_What needs to be done:_ Using the data below, show every line where the word "namespace" occurs.

*** Opening of Exercise material ***

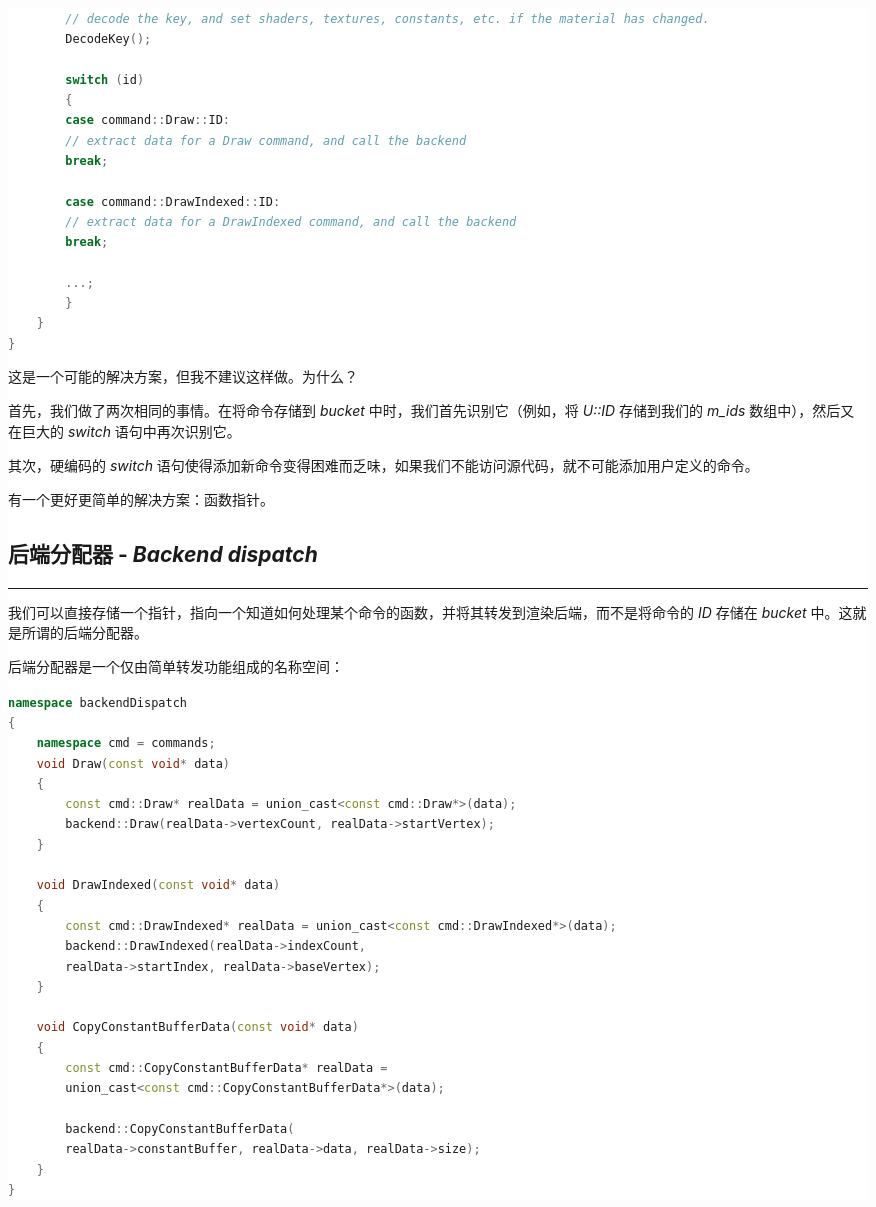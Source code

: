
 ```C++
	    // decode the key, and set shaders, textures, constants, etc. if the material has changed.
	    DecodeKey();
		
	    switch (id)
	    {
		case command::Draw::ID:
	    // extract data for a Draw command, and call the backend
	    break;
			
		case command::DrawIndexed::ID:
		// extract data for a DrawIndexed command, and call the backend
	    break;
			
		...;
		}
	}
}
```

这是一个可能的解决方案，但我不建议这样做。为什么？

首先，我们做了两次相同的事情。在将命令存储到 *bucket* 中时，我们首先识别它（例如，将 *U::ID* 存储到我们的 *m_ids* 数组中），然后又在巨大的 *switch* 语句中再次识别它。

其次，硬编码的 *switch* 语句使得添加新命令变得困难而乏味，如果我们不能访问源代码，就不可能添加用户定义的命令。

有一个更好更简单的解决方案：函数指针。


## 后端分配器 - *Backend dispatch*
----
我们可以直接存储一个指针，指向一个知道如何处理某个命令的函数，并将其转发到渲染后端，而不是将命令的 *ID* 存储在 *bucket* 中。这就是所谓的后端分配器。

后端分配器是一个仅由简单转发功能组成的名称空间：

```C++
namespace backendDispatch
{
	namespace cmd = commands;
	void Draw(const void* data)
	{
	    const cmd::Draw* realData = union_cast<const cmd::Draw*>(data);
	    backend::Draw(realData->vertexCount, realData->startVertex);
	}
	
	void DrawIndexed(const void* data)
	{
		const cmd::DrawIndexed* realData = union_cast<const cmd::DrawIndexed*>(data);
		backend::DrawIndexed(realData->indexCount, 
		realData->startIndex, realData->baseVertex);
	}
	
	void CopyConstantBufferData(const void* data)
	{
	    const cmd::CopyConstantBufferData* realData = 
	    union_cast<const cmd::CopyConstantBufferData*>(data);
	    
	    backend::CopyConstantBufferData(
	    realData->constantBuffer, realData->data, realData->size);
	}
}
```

*** Close of Exercise material ***

_Final answer:_
namespace backendDispatch
	namespace cmd = commands;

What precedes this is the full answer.